[Stored data]

######

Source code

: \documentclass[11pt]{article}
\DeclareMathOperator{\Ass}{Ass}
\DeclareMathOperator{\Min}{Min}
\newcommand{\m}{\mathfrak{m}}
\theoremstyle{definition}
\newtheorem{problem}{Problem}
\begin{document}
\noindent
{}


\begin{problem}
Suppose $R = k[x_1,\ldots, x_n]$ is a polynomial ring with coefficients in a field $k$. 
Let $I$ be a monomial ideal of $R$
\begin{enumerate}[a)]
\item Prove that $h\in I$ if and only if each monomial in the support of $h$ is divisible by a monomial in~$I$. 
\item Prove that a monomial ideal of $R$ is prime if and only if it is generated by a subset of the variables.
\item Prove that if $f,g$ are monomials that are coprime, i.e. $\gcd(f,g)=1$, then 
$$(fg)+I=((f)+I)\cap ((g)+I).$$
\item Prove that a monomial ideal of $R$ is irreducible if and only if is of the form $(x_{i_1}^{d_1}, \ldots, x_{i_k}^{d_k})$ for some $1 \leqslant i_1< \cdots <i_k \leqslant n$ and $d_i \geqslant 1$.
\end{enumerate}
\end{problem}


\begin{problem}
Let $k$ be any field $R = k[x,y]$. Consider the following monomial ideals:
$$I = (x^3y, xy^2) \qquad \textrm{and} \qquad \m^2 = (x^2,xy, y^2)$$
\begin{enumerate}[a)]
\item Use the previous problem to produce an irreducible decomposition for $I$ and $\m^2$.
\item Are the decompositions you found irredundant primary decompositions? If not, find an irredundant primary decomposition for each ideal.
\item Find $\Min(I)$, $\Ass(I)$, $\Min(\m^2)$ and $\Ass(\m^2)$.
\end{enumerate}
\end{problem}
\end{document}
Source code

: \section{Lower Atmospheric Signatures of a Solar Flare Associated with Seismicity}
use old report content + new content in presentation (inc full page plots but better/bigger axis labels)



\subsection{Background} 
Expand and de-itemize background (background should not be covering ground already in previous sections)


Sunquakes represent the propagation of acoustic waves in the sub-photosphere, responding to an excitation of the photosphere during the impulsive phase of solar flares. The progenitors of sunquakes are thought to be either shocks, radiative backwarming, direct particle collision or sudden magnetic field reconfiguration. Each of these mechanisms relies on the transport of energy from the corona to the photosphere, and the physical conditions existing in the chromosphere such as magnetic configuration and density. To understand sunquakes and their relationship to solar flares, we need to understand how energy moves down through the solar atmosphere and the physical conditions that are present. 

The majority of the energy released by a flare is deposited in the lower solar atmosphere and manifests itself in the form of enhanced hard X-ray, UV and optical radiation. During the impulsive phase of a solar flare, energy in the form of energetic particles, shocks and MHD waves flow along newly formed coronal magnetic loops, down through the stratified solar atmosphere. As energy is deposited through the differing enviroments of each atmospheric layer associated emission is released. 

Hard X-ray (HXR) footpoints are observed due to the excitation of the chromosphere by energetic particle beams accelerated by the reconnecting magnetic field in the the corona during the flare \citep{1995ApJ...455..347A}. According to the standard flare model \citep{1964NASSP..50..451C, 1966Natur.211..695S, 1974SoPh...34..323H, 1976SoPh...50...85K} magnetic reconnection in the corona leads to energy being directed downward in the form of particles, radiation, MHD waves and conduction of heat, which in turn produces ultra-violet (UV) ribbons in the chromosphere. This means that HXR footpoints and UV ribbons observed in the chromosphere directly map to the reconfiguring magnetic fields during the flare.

######

◆ TASK TO CARRY OUT ◆
Copy every line from the records above that contains the word "previous".

◆ RESPONSE TO THIS EXERCISE ◆
\item Use the previous problem to produce an irreducible decomposition for $I$ and $\m^2$.
Expand and de-itemize background (background should not be covering ground already in previous sections)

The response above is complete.